*Given data*:
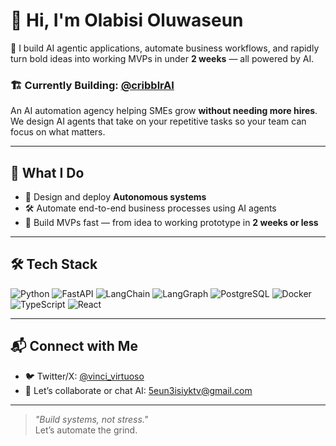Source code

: # 👋 Hi, I'm Olabisi Oluwaseun

🚀 I build AI agentic applications, automate business workflows, and rapidly turn bold ideas into working MVPs in under **2 weeks** — all powered by AI.

### 🏗️ Currently Building: [@cribblrAI](https://x.com/cribblrAI)
An AI automation agency helping SMEs grow **without needing more hires**. We design AI agents that take on your repetitive tasks so your team can focus on what matters.

---

## 🧠 What I Do

- 🤖 Design and deploy **Autonomous systems**   
- 🛠️ Automate end-to-end business processes using AI agents
- 🚀 Build MVPs fast — from idea to working prototype in **2 weeks or less**

---

## 🛠️ Tech Stack

![Python](https://img.shields.io/badge/-Python-3776AB?logo=python&logoColor=white)
![FastAPI](https://img.shields.io/badge/-FastAPI-009688?logo=fastapi&logoColor=white)
![LangChain](https://img.shields.io/badge/-LangChain-3c3c3c?logo=chainlink&logoColor=white)
![LangGraph](https://img.shields.io/badge/-LangGraph-202124)
![PostgreSQL](https://img.shields.io/badge/-PostgreSQL-336791?logo=postgresql&logoColor=white)
![Docker](https://img.shields.io/badge/-Docker-2496ED?logo=docker&logoColor=white)
![TypeScript](https://img.shields.io/badge/-TypeScript-3178C6?logo=typescript&logoColor=white)
![React](https://img.shields.io/badge/-React-61DAFB?logo=react&logoColor=black)

---

## 📬 Connect with Me

- 🐦 Twitter/X: [@vinci_virtuoso](https://x.com/vinci_virtuoso?s=21)
- 💼 Let’s collaborate or chat AI: 5eun3isiyktv@gmail.com

---

> _"Build systems, not stress."_  
Let’s automate the grind.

*Task to carry out*: Leave out the pictures. Return exactly the lines from the first line of the records to the line bearing "- 🤖 Design and", inclusive.

*Expected output*:
Source code

: # 👋 Hi, I'm Olabisi Oluwaseun

🚀 I build AI agentic applications, automate business workflows, and rapidly turn bold ideas into working MVPs in under **2 weeks** — all powered by AI.

### 🏗️ Currently Building: [@cribblrAI](https://x.com/cribblrAI)
An AI automation agency helping SMEs grow **without needing more hires**. We design AI agents that take on your repetitive tasks so your team can focus on what matters.

---

## 🧠 What I Do

- 🤖 Design and deploy **Autonomous systems**   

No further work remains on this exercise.